The lawyer in New York for Guyanese murder accused, Marcus Bisram is seeking to stall a ruling on his extradition proceedings there on the basis of his challenge in the Guyana High Court against the charge.
However, the US government in a quick response submitted that the pending motion in Guyana has no effect on the US court’s probable cause determination.
In a letter to Justice Peggy Kuo, Bisram’s New York lawyer, Mario F. Gallucci said his client’s Guyanese lawyer Sanjeev Datadin informed that a ruling on the dismissal of the murder charge has been reserved until October 30th.
“I still believe that this ruling is substantially critical and essential to the probable cause element of extradition. I am asking Your Honour to refrain from issuing an opinion until such time as the Guyanese court makes a final decision,” the lawyer said in the letter, seen by this newspaper.
The case the lawyer is referring to is the one before Justice Gino Persaud who is hearing the application to have the murder charge against Bisram quashed. Datadin argued before the court that the charge is “without legal foundation, null, void, unreasonable and unfair.”
The lawyer had submitted that the only evidence which the state purports to have against his client is a statement of its key witness, Chaman Chunilall, alleging to have heard Bisram saying words to the effect “kill him.”
During the preliminary inquiry (PI) into the charge against Bisram’s five co-accused, before Magistrate Charlyn Artiga at the Springlands Magistrate’s Court, however, Chunilall, under cross-examination, purportedly recanted his story by saying that he knows nothing about the incident. As a result, Datadin argued that the recantation is sufficient to warrant the Director of Public Prosecutions (DPP) to withdraw the charge levelled against Bisram.
Last week, the prosecution in the US extradition matter had asked Justice Kuo to find that the evidence before her court is sufficient to justify his committal on felony charges if the crime had occurred in the United States.

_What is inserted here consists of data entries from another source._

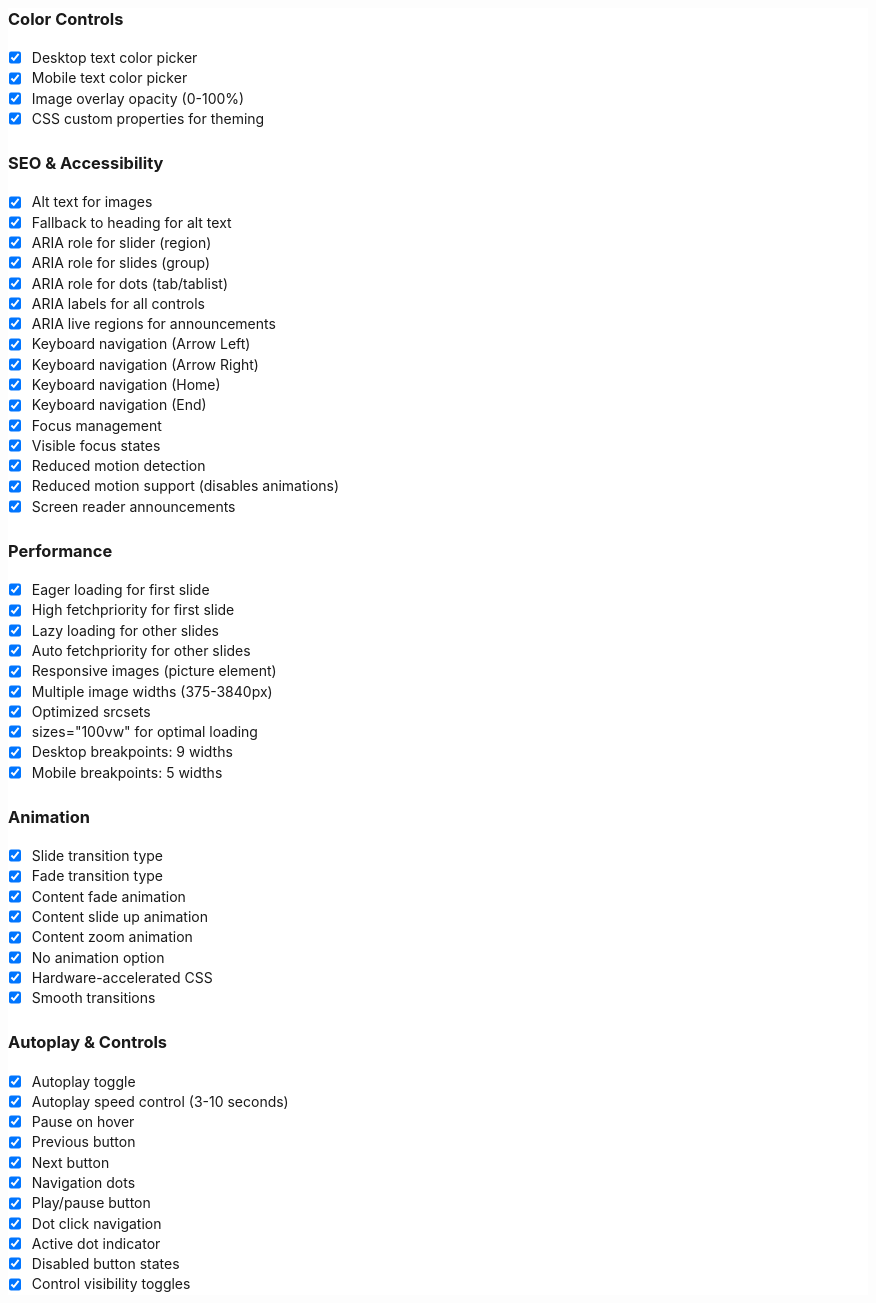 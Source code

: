 ### Color Controls
- [x] Desktop text color picker
- [x] Mobile text color picker
- [x] Image overlay opacity (0-100%)
- [x] CSS custom properties for theming

### SEO & Accessibility
- [x] Alt text for images
- [x] Fallback to heading for alt text
- [x] ARIA role for slider (region)
- [x] ARIA role for slides (group)
- [x] ARIA role for dots (tab/tablist)
- [x] ARIA labels for all controls
- [x] ARIA live regions for announcements
- [x] Keyboard navigation (Arrow Left)
- [x] Keyboard navigation (Arrow Right)
- [x] Keyboard navigation (Home)
- [x] Keyboard navigation (End)
- [x] Focus management
- [x] Visible focus states
- [x] Reduced motion detection
- [x] Reduced motion support (disables animations)
- [x] Screen reader announcements

### Performance
- [x] Eager loading for first slide
- [x] High fetchpriority for first slide
- [x] Lazy loading for other slides
- [x] Auto fetchpriority for other slides
- [x] Responsive images (picture element)
- [x] Multiple image widths (375-3840px)
- [x] Optimized srcsets
- [x] sizes="100vw" for optimal loading
- [x] Desktop breakpoints: 9 widths
- [x] Mobile breakpoints: 5 widths

### Animation
- [x] Slide transition type
- [x] Fade transition type
- [x] Content fade animation
- [x] Content slide up animation
- [x] Content zoom animation
- [x] No animation option
- [x] Hardware-accelerated CSS
- [x] Smooth transitions

### Autoplay & Controls
- [x] Autoplay toggle
- [x] Autoplay speed control (3-10 seconds)
- [x] Pause on hover
- [x] Previous button
- [x] Next button
- [x] Navigation dots
- [x] Play/pause button
- [x] Dot click navigation
- [x] Active dot indicator
- [x] Disabled button states
- [x] Control visibility toggles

That was among the declarations the prosecution sought in the proposed order to be made by the judge.
‘No effect’
In a response, filed hours after the letter from Bisram’s lawyer was submitted to Justice Kuo seeking to stay any ruling, the prosecution pointed out that the evidence before the court consists of sworn eyewitness affidavits describing Bisram’s purported commission of the crime.
US Assistant Attorney Nicholas J. Moscow argued that the present case in the Guyana High Court has no effect on the judge determining the extradition matter.

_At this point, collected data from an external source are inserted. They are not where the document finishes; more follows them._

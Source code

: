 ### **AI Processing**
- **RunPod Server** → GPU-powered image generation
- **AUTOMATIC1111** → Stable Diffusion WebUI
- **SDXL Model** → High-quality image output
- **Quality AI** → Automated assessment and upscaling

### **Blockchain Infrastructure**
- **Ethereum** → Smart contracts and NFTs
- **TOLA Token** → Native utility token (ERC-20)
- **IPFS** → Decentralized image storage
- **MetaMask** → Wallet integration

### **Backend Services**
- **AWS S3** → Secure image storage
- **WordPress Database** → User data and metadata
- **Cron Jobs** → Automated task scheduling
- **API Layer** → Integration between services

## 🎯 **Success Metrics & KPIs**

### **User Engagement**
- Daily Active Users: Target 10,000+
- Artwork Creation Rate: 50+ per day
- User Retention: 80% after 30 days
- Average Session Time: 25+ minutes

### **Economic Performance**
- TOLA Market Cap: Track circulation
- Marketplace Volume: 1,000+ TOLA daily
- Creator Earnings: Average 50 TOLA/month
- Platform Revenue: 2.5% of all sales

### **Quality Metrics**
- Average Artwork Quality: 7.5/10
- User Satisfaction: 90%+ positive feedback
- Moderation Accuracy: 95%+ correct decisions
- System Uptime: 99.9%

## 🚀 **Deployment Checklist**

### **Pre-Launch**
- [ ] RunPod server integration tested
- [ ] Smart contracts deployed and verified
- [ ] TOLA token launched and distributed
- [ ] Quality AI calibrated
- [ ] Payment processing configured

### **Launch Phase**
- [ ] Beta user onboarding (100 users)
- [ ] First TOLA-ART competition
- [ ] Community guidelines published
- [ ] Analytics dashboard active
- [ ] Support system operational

“This court is not charged with determining whether the evidence properly submitted by the Government of Guyana has been rebutted in Guyana- and the fugitive has offered no admissible ‘explanatory’ evidence to this Court that might vitiate the probable cause to believe that he committed the murder with which he is charged,” the Assistant Attorney said in his submission.

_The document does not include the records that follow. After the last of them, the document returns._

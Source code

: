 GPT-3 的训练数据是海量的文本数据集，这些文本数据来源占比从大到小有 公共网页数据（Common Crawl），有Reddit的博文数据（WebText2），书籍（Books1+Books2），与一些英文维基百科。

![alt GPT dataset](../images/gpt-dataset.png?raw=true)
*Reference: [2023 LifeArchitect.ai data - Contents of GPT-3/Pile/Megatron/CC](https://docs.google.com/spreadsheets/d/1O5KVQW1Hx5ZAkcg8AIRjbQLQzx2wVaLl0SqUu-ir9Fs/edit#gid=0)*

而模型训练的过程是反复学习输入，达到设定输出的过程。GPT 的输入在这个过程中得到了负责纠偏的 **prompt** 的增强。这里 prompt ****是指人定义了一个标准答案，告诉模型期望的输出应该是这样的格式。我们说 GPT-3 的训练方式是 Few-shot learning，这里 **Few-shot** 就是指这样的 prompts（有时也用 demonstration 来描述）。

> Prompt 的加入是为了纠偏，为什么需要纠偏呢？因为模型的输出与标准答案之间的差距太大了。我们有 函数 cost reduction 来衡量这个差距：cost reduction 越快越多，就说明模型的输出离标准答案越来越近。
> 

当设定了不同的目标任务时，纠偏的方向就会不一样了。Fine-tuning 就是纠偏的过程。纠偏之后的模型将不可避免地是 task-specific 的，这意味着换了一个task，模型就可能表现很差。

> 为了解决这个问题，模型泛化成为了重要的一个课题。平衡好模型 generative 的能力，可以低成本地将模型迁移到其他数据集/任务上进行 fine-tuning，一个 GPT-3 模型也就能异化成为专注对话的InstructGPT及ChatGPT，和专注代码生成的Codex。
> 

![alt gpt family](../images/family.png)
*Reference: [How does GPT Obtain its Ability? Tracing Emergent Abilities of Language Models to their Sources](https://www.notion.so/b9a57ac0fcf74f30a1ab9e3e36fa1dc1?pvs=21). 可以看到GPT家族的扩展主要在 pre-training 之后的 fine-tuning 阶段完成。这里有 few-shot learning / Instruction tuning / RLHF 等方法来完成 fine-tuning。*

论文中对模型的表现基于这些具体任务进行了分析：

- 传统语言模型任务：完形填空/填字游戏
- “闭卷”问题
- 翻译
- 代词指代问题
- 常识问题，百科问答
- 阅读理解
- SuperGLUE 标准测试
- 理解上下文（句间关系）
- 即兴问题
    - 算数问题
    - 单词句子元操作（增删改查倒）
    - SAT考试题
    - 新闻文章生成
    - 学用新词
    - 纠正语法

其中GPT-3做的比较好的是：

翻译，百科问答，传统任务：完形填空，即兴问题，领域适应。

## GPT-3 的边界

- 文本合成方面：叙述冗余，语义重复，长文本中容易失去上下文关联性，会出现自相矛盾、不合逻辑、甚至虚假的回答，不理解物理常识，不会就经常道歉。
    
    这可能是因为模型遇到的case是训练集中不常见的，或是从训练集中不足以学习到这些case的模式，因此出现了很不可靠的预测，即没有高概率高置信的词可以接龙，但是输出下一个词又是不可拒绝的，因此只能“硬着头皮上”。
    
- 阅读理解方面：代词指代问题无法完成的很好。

It was also pointed out that following the court’s certification of the fugitive as extraditable (and following the resolution of any habeas petition filed thereafter), the US Secretary of State will conduct an “independent assessment” of whether the fugitive should be surrendered. At that time if charges are no longer pending against Bisram in Guyana or the Guyana Government no longer seeks his extradition, the US State Attorney said he would then not be surrendered to Guyana.
Bisram and five others have been charged with the killing of Number 70 Village carpenter Faiyaz Narinedatt. Bisram was nabbed in the US on July 16th and is now on remand facing extradition.
Bisram, local police have alleged, procured and commanded Orlando Dickie, Radesh Motie, Diodath Datt, Harri Paul Parsram, and Niran Yacoob to murder Narinedatt between October 31 and November 1, 2016, at Number 70 Village, Berbice.